Abstract

Since the first moves of decolonization, African countries have not overcome the negative effects of colonization and are still facing underdevelopment, poverty gap, and low share in world trade The interregional relationship established with the European countries after independence does not seem to fulfill the development promises the European Economic Community made at the beginning. With many regional economic communities and conflicting trade rules, regional integration in Africa is so complex that it is described as a spaghetti bowl, in line with Bhagwati's definition. In addition, all the delays and discussions surrounding the Economic Partnership Agreements and the uncertainties regarding the future of the relations experienced before the signing of the post-Cotonou Agreement in April 2021, have also strained the interregional relationship with the EU. The article aims to discuss Africa's development and regional integration problems by blending the Moral Economy approach and the Historical Discourse Analysis method.
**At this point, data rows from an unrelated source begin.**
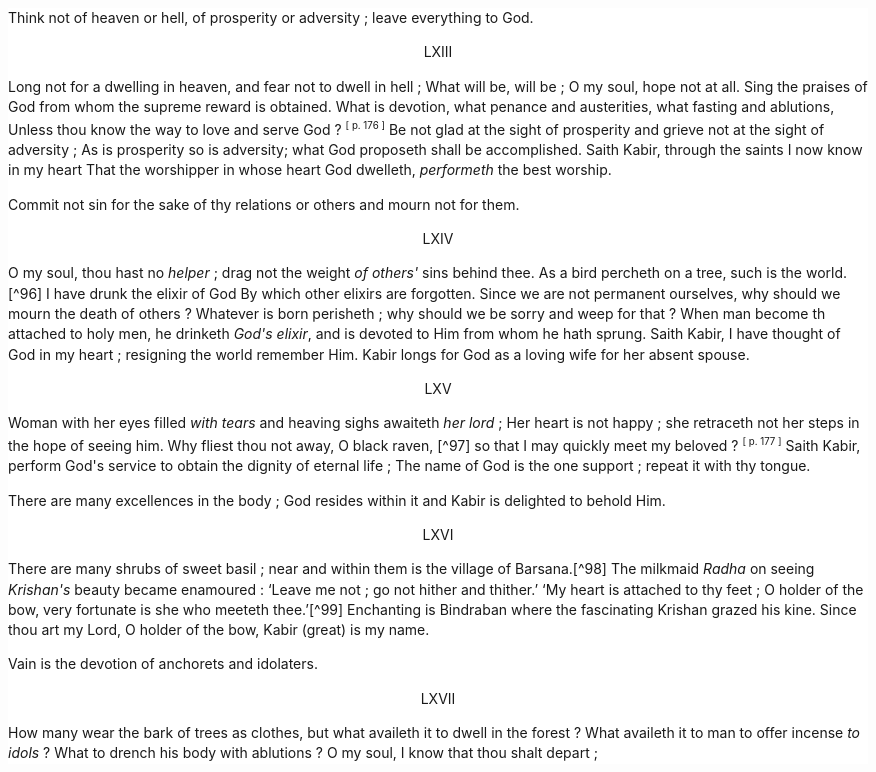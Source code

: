Think not of heaven or hell, of prosperity or adversity ; leave everything to God.
<p style="text-align:center;">LXIII</p>

Long not for a dwelling in heaven, and fear not to dwell in hell ;
What will be, will be ; O my soul, hope not at all. Sing the praises of God from whom the supreme reward is obtained.
What is devotion, what penance and austerities, what fasting and ablutions,
Unless thou know the way to love and serve God ? <span id="p176"><sup><small>[ p. 176 ]</small></sup></span>
Be not glad at the sight of prosperity and grieve not at the sight of adversity ;
As is prosperity so is adversity; what God proposeth shall be accomplished.
Saith Kabir, through the saints I now know in my heart
That the worshipper in whose heart God dwelleth, _performeth_ the best worship.

Commit not sin for the sake of thy relations or others and mourn not for them.

<p style="text-align:center;">LXIV</p>

O my soul, thou hast no _helper_ ; drag not the weight _of others'_ sins behind thee.
As a bird percheth on a tree, such is the world.[^96]
I have drunk the elixir of God
By which other elixirs are forgotten.
Since we are not permanent ourselves, why should we mourn the death of others ?
Whatever is born perisheth ; why should we be sorry and weep for that ?
When man become th attached to holy men, he drinketh _God's elixir_, and is devoted to Him from whom he hath sprung.
Saith Kabir, I have thought of God in my heart ; resigning the world remember Him.
Kabir longs for God as a loving wife for her absent spouse.

<p style="text-align:center;">LXV</p>

Woman with her eyes filled _with tears_ and heaving sighs awaiteth _her lord_ ;
Her heart is not happy ; she retraceth not her steps in the hope of seeing him.
Why fliest thou not away, O black raven, [^97] so that I may quickly meet my beloved ? <span id="p177"><sup><small>[ p. 177 ]</small></sup></span>
Saith Kabir, perform God's service to obtain the dignity of eternal life ;
The name of God is the one support ; repeat it with thy tongue.

There are many excellences in the body ; God resides within it and Kabir is delighted to behold Him.

<p style="text-align:center;">LXVI</p>

There are many shrubs of sweet basil ; near and within them is the village of Barsana.[^98]
The milkmaid _Radha_ on seeing _Krishan's_ beauty became enamoured : ‘Leave me not ; go not hither and thither.’
‘My heart is attached to thy feet ; O holder of the bow, very fortunate is she who meeteth thee.’[^99]
Enchanting is Bindraban where the fascinating Krishan grazed his kine.
Since thou art my Lord, O holder of the bow, Kabir (great) is my name.

Vain is the devotion of anchorets and idolaters.

<p style="text-align:center;">LXVII</p>

How many wear the bark of trees as clothes, but what availeth it to dwell in the forest ?
What availeth it to man to offer incense _to idols_ ? What to drench his body with ablutions ?
O my soul, I know that thou shalt depart ;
This article discusses the current development and regional integration problems in Africa from a moral economy approach, combining it with Discourse Historical Analysis. It considers regional integration as one of the norms that the moral economy of the EU-Africa interregional relationship has been based on and explores its construction within this moral economy from a historical perspective. The main concern of this article is to investigate the construction of the regional integration norm in parallel to the development co-operation discourse and to explain its role in obscuring the impact of EU development co-operation on the current development and regional integration process in Africa, as well as the problems in the EU-Africa interregional relationship itself.